WORK REQUIRED:
Below are the records. Transcribe them exactly.

Dataset records:
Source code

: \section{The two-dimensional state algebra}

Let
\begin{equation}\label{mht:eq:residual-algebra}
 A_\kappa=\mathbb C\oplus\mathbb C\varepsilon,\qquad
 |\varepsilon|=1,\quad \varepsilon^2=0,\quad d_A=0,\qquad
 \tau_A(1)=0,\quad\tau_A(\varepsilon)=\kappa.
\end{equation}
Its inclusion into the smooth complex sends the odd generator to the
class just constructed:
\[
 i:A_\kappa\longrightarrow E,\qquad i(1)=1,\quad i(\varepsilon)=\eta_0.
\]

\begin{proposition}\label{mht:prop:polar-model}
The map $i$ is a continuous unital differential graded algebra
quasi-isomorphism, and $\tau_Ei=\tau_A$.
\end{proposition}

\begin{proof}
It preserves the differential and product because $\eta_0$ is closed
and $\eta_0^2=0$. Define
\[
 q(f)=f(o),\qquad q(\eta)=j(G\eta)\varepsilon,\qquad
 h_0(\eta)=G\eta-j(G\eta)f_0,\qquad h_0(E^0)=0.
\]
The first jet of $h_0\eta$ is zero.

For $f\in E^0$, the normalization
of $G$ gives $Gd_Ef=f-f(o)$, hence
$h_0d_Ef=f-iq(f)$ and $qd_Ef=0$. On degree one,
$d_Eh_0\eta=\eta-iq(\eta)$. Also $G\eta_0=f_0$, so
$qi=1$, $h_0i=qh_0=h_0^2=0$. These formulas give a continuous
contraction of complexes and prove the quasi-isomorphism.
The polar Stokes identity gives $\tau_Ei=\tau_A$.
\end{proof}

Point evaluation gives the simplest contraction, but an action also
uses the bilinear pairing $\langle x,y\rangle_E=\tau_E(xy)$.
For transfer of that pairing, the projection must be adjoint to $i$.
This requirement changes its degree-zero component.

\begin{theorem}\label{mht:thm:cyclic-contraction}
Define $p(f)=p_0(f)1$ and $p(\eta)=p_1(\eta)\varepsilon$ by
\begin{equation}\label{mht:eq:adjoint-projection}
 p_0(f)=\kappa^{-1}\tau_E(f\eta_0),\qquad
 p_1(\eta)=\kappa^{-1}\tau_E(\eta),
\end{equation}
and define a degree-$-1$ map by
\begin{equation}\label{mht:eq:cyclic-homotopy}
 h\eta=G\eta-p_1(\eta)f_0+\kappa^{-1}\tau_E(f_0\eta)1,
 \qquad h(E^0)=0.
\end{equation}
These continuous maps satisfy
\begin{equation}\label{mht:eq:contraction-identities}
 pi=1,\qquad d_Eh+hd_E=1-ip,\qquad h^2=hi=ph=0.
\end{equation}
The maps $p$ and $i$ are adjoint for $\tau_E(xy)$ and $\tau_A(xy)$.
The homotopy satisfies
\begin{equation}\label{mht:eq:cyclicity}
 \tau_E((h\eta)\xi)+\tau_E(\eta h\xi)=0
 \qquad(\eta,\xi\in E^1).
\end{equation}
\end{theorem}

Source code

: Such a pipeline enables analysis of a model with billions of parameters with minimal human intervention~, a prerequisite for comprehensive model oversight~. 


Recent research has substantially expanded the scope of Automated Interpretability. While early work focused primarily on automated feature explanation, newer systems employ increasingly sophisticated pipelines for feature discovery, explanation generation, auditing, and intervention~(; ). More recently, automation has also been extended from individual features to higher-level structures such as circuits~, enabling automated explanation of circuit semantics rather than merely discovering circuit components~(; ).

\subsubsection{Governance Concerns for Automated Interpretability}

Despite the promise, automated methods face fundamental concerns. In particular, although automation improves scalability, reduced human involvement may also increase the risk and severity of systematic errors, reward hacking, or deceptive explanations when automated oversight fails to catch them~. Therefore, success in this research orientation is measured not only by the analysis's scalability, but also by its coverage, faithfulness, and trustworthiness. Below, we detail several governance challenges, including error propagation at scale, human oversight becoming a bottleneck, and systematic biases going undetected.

OUTPUT FOR THIS TASK:
Source code

: \section{The two-dimensional state algebra}

Let
\begin{equation}\label{mht:eq:residual-algebra}
 A_\kappa=\mathbb C\oplus\mathbb C\varepsilon,\qquad
 |\varepsilon|=1,\quad \varepsilon^2=0,\quad d_A=0,\qquad
 \tau_A(1)=0,\quad\tau_A(\varepsilon)=\kappa.
\end{equation}
Its inclusion into the smooth complex sends the odd generator to the
class just constructed:
\[
 i:A_\kappa\longrightarrow E,\qquad i(1)=1,\quad i(\varepsilon)=\eta_0.
\]

\begin{proposition}\label{mht:prop:polar-model}
The map $i$ is a continuous unital differential graded algebra
quasi-isomorphism, and $\tau_Ei=\tau_A$.
\end{proposition}

\begin{proof}
It preserves the differential and product because $\eta_0$ is closed
and $\eta_0^2=0$. Define
\[
 q(f)=f(o),\qquad q(\eta)=j(G\eta)\varepsilon,\qquad
 h_0(\eta)=G\eta-j(G\eta)f_0,\qquad h_0(E^0)=0.
\]
The first jet of $h_0\eta$ is zero.

For $f\in E^0$, the normalization
of $G$ gives $Gd_Ef=f-f(o)$, hence
$h_0d_Ef=f-iq(f)$ and $qd_Ef=0$. On degree one,
$d_Eh_0\eta=\eta-iq(\eta)$. Also $G\eta_0=f_0$, so
$qi=1$, $h_0i=qh_0=h_0^2=0$. These formulas give a continuous
contraction of complexes and prove the quasi-isomorphism.
The polar Stokes identity gives $\tau_Ei=\tau_A$.
\end{proof}

Point evaluation gives the simplest contraction, but an action also
uses the bilinear pairing $\langle x,y\rangle_E=\tau_E(xy)$.
For transfer of that pairing, the projection must be adjoint to $i$.
This requirement changes its degree-zero component.

\begin{theorem}\label{mht:thm:cyclic-contraction}
Define $p(f)=p_0(f)1$ and $p(\eta)=p_1(\eta)\varepsilon$ by
\begin{equation}\label{mht:eq:adjoint-projection}
 p_0(f)=\kappa^{-1}\tau_E(f\eta_0),\qquad
 p_1(\eta)=\kappa^{-1}\tau_E(\eta),
\end{equation}
and define a degree-$-1$ map by
\begin{equation}\label{mht:eq:cyclic-homotopy}
 h\eta=G\eta-p_1(\eta)f_0+\kappa^{-1}\tau_E(f_0\eta)1,
 \qquad h(E^0)=0.
\end{equation}
These continuous maps satisfy
\begin{equation}\label{mht:eq:contraction-identities}
 pi=1,\qquad d_Eh+hd_E=1-ip,\qquad h^2=hi=ph=0.
\end{equation}
The maps $p$ and $i$ are adjoint for $\tau_E(xy)$ and $\tau_A(xy)$.
The homotopy satisfies
\begin{equation}\label{mht:eq:cyclicity}
 \tau_E((h\eta)\xi)+\tau_E(\eta h\xi)=0
 \qquad(\eta,\xi\in E^1).
\end{equation}
\end{theorem}

Source code

: Such a pipeline enables analysis of a model with billions of parameters with minimal human intervention~, a prerequisite for comprehensive model oversight~. 


Recent research has substantially expanded the scope of Automated Interpretability. While early work focused primarily on automated feature explanation, newer systems employ increasingly sophisticated pipelines for feature discovery, explanation generation, auditing, and intervention~(; ). More recently, automation has also been extended from individual features to higher-level structures such as circuits~, enabling automated explanation of circuit semantics rather than merely discovering circuit components~(; ).

\subsubsection{Governance Concerns for Automated Interpretability}

Despite the promise, automated methods face fundamental concerns. In particular, although automation improves scalability, reduced human involvement may also increase the risk and severity of systematic errors, reward hacking, or deceptive explanations when automated oversight fails to catch them~. Therefore, success in this research orientation is measured not only by the analysis's scalability, but also by its coverage, faithfulness, and trustworthiness. Below, we detail several governance challenges, including error propagation at scale, human oversight becoming a bottleneck, and systematic biases going undetected.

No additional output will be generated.